WHAT IS NEEDED
For the entries below, say how many lines include the word "return" and add nothing else.
╭─ RAW DATA
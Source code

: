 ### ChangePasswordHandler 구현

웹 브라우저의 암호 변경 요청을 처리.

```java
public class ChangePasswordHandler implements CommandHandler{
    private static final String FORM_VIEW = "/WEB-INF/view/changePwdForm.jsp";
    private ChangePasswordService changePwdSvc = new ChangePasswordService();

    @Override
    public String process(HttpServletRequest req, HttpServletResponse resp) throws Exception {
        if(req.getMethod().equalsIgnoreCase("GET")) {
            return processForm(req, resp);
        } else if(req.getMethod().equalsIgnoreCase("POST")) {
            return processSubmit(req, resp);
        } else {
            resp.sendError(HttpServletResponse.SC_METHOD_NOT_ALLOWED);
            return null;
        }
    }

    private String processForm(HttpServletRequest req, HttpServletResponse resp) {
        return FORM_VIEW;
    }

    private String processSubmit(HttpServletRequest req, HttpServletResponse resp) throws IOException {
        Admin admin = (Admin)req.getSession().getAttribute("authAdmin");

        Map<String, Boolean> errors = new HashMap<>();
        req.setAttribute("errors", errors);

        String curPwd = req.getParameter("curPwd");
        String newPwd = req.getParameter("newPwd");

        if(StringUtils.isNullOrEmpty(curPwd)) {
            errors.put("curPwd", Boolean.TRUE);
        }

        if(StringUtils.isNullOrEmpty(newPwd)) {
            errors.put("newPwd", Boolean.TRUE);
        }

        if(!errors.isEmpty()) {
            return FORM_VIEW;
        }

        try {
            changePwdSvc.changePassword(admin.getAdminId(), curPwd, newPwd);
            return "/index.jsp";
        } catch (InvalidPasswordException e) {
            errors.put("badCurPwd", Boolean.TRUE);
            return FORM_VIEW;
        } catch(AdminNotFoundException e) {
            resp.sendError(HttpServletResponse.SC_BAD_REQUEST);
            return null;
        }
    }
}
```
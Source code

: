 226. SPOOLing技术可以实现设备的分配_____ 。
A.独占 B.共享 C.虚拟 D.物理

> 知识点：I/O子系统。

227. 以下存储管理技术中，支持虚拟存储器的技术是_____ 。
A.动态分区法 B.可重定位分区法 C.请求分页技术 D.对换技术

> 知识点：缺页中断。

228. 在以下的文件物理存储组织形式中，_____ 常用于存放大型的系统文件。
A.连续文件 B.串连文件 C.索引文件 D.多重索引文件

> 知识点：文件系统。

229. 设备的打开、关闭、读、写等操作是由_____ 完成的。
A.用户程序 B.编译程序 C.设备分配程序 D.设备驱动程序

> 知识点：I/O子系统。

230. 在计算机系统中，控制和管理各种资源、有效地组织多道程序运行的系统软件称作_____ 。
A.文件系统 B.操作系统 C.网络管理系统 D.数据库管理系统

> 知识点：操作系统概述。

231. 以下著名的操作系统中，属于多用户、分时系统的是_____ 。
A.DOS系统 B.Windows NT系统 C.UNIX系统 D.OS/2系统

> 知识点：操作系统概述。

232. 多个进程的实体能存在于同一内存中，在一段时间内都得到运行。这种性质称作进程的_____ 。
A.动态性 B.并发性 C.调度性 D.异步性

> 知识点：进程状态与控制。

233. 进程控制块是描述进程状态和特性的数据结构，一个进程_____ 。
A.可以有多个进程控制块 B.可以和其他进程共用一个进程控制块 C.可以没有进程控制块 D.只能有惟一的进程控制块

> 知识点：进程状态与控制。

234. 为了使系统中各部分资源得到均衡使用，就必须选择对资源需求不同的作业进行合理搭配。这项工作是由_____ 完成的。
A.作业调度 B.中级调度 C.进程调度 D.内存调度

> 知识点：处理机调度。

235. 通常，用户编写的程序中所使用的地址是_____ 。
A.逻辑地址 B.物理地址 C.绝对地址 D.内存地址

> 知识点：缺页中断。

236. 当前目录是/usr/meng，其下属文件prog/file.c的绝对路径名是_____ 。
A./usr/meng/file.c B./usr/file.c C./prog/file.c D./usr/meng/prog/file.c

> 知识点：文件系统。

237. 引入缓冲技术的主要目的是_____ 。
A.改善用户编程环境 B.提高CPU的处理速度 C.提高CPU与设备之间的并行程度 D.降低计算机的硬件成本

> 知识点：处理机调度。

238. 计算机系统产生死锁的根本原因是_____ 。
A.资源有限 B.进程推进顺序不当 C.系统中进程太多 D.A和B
╰─
YOUR RESPONSE
8